Convertible Debt and Credit Facility

During December 2005, the Company issued $121.0 million of 2.875% senior subordinated convertible notes ("Notes") due December 15, 2035. The Company subsequently repurchased $27.9 million of the Notes during 2009 which reduced the outstanding principal amount to $93.1 million.

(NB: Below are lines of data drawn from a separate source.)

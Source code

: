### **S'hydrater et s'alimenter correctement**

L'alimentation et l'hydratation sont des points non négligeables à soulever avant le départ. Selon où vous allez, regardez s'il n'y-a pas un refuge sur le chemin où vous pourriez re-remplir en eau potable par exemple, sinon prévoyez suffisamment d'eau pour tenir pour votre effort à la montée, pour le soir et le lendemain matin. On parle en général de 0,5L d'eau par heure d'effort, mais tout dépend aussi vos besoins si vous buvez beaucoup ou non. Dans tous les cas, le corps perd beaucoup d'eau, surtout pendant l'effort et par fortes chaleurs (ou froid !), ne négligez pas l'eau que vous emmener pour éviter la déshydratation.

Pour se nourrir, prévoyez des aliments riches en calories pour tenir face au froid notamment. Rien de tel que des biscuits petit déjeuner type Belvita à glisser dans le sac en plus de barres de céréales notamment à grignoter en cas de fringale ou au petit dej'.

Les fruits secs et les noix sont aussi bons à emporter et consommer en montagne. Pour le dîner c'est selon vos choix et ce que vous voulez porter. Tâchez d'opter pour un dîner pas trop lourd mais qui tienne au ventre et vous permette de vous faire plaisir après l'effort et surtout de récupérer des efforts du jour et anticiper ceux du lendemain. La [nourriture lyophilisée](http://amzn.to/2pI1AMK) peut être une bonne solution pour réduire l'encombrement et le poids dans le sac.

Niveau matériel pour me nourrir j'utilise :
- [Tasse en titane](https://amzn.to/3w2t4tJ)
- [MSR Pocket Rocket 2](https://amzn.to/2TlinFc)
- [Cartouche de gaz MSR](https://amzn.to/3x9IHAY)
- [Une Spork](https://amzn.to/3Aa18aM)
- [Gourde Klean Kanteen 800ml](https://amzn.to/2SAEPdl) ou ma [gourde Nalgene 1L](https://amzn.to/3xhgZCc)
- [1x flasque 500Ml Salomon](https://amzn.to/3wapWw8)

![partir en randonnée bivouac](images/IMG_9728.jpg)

Since the Notes are convertible debt instruments that may be settled in cash upon conversion (including partial cash settlement), the Company separately accounts for the liability and equity components of the Notes in a manner that reflects the Company's nonconvertible debt borrowing rate as interest cost is recognized.
 
As of March 31, 2012 and December 31, 2011, long-term debt and the equity component (recorded in additional paid in capital, net of income tax benefit), determined in accordance with the accounting guidance for convertible debt, comprised the following (in thousands):
 
   
March 31, 2012
  
December 31, 2011
 
Outstanding debt
      
  Principal amount
 $93,100  $93,100 
  Unamortized discount
  (2,836)  (3,806)
      Net carrying amount
  90,264   89,294 
Current portion of outstanding debt
  90,264   89,294 
Noncurrent  portion of outstanding debt
 $-  $- 
Equity component, net of income tax benefit
 $16,399  $16,399 
 
The discount on the liability component of long-term debt is being amortized using the effective interest method based on an annual effective rate of 7.5%, which represented the market interest rate for similar debt without a conversion option on the issuance date, through December 2012, which coincides with the first date that holders of the Notes can exercise their put option as discussed below. Interest expense on the Notes, excluding capitalized interest, for the three months ended March 31, 2012 and 2011 included the following (in thousands):
 
   
Three Months Ended March 31,
 
   
2012
  
2011
 
Contractual interest coupon
 $665  $662 
Non-cash amortization of discount on the liability component
  971   892 
Non-cash amortization of debt issuance costs
  98   92 
   $1,734  $1,646 
 
The Notes contain put options, which may require the Company to repurchase in cash all or a portion of the Notes on December 15, 2012, December 15, 2015, December 15, 2020, December 15, 2025, and December 15, 2030 at a repurchase price equal to 100% of the principal amount of the Notes to be repurchased plus accrued and unpaid interest up to but excluding the repurchase date.
 
In December 2005, the Company established an unsecured $10.0 million line of credit ("2005 LOC") which will expire on May 1, 2014. As of March 31, 2012, there were no outstanding amounts on the 2005 LOC. However, the available line of credit at March 31, 2012 has been reduced by outstanding letters of credit in the aggregate amount of $49,000. The interest rate on the 2005 LOC was 1.2% as of March 31, 2012 which was based on the LIBOR rate for a period of one month, plus a margin of 1.0%. In June 2011, the Company established a separate unsecured $5.0 million line of credit ("2011 LOC") that was increased to $7.0 million on December 19, 2011 and will mature on April 1, 2013. The Company expects to renew the 2011 LOC at that time for multiple years. As of March 31, 2012, there were no outstanding amounts on the 2011 LOC. However, the available line of credit at March 31, 2012 has been reduced by outstanding letters of credit in the aggregate amount of $5.7 million. The interest rate on the 2011 LOC was 1.2% as of March 31, 2012 which was based on the LIBOR rate for a period of one month, plus a margin of 1.0% percent. In April 2012, the Company finalized the transfer of the outstanding letters of credit under the 2005 LOC to the 2011 LOC and closed the 2005 LOC.
 
Pursuant to the bank line of credit, the Company is subject to certain covenants, which include, among other things, the maintenance of specified minimum amounts of net income and liquidity. The Company was in compliance with all covenants at March 31, 2012.
 
During the three months ended March 31, 2011, the Company capitalized interest of approximately $198,000 in connection with the construction of its new manufacturing plant in Tianjin, China. No interest was capitalized during the three months ended March 31, 2012.